We now have to contend with the legacy of over half a century of rules, regulations, policies and public expectations which continue to define success based on the pounds on the scale. Even the operating definitions of overweight or obesity, which are based on the risk of death by body mass index, need to be challenged. At any given BMI the risk is dependent on waist circumference, which is a clinical sign for the degree of visceral adiposity. Racial background may shift the BMI risk down, as is the case in populations with genetic ascendancy in the Asian subcontinent and southeast Asia. For them, metabolic risk starts at a lower body mass index than for Caucasian populations. The most recent clinical practice guidelines recognize this. The American Association of Clinical Endocrinology now accepts that a BMI of 25 kg/m2 is diagnostic of obesity if complications are present. Thus, the threshold for interventions is not solely determined by the BMI, but also by how adiposity and adiposopathy affect an individual. 

The US Food and Drug Administration (FDA) still approves treatments for BMI of 30 or more, using the antiquated definition of obesity. And it defines effectiveness for approval of new treatments, as achieving 5 to 10 percent weight loss from baseline. More recently, the FDA has required pharmaceutical companies to include discontinuation guidelines if thresholds of effectiveness for weight loss are not met in a period of time, also called responsiveness criteria. No consideration is given to what constitutes the weight on the scale. It is assumed that it is all fat weight. Concomitant factors that may blunt the response to these medications, such as recent steroid injections, inactivity from joint pain, edema states or other medications that drive the weight up, are not included in the discontinuation guidelines. And no consideration is given to the metabolic benefits that may derive from the use of these medications irrespective of the degree of weight loss.

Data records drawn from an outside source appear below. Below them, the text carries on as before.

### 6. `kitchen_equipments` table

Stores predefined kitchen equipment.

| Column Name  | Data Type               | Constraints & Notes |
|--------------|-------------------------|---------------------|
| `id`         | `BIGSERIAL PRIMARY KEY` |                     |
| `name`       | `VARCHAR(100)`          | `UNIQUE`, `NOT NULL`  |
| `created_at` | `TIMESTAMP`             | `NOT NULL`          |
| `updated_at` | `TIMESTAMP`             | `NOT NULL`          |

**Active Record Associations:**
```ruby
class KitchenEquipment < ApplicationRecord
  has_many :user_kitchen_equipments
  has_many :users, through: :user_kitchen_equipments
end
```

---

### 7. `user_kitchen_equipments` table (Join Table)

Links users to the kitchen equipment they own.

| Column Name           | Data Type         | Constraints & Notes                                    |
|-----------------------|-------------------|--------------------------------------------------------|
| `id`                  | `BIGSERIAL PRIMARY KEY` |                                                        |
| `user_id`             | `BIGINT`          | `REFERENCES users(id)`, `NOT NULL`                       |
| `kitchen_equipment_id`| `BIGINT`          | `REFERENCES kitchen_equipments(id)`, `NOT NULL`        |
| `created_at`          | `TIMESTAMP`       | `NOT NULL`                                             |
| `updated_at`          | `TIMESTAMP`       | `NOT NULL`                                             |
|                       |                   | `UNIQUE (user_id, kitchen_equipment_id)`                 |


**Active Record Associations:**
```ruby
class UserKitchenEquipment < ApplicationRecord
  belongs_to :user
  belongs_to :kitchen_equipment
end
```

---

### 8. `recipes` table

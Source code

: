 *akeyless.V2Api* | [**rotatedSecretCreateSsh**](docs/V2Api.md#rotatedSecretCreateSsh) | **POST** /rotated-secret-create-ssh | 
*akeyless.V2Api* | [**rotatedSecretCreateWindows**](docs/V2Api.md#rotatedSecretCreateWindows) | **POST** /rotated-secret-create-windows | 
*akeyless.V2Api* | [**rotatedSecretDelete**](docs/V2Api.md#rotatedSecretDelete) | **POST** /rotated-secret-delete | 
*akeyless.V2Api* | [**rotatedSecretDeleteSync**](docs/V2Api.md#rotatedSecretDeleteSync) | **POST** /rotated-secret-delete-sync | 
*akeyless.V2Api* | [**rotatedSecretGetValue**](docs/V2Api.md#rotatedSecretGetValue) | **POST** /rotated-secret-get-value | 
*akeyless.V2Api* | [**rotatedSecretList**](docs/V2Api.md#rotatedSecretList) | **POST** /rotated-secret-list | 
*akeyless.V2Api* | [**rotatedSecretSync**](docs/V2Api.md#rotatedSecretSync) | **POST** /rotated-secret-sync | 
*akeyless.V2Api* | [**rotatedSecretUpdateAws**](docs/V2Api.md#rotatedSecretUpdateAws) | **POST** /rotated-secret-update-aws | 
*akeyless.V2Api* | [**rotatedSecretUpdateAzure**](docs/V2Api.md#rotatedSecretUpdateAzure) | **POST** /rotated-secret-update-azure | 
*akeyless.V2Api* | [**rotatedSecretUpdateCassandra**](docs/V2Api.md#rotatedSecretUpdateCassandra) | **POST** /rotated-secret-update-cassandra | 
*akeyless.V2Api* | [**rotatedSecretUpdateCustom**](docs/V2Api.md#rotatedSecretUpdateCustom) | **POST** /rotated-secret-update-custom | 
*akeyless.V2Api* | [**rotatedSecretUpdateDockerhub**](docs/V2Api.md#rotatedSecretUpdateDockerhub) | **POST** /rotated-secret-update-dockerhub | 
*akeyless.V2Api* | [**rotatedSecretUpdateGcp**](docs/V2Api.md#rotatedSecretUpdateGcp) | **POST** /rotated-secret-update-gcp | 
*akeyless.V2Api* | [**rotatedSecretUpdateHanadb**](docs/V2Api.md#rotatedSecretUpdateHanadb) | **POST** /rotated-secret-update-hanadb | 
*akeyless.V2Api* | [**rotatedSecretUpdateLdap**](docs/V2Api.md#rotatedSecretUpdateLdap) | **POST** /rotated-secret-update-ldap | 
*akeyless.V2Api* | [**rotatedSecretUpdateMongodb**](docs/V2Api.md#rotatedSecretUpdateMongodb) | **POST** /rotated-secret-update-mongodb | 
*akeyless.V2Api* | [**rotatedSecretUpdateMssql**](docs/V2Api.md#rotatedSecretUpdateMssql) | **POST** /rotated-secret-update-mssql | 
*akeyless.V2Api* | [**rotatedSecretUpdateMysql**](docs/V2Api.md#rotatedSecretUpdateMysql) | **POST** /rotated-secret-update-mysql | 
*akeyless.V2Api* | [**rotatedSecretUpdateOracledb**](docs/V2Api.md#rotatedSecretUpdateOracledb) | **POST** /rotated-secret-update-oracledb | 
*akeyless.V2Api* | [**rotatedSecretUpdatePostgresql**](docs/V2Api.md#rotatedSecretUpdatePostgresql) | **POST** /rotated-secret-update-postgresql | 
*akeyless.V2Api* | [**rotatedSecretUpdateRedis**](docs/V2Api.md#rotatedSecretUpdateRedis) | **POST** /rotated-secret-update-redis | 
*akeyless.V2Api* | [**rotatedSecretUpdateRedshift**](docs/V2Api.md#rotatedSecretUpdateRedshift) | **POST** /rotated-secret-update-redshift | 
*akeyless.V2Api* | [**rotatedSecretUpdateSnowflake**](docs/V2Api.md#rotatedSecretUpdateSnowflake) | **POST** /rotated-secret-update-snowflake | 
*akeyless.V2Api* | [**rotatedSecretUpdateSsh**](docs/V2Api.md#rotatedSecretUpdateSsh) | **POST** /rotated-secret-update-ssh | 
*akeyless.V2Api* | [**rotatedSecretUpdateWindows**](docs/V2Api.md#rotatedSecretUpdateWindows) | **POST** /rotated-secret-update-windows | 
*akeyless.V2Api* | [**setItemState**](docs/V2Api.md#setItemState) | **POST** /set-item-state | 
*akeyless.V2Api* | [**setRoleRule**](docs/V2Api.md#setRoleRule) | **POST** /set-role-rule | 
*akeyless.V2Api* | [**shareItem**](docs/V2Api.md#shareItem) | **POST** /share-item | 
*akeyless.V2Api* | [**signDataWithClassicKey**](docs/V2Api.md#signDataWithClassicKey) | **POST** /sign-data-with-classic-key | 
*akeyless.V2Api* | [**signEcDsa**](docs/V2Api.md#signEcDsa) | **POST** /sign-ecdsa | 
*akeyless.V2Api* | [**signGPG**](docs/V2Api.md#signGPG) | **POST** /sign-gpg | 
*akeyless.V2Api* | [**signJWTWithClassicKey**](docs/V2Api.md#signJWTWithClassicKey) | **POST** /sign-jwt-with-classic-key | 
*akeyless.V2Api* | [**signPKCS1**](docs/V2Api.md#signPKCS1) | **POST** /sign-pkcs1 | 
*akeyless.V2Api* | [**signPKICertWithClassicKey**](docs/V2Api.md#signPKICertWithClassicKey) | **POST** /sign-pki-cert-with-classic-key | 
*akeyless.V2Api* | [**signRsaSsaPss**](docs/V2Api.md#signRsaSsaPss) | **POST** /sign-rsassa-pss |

Bariatric endocrinologists are leading the way in overcoming obstacles to optimal patient care through advocacy and education. At a time in the history of medicine when overweight and obesity are universally recognized as a continuum of a disease, with two-thirds of the American population affected, the vast majority of patients are not prescribed medications for overweight or obesity. The current standard of care is still focused on the treatment of the metabolic complications of overweight or obesity. And it still does not include a focus on management of adiposopathy. 

With the inception of bariatric endocrinology and the acceptance of bariatric medicine over the past decade, there are now medical centers dedicated to the medical treatment of adiposopathy, overweight and obesity. There is also increasing knowledge that leads to new therapeutic options.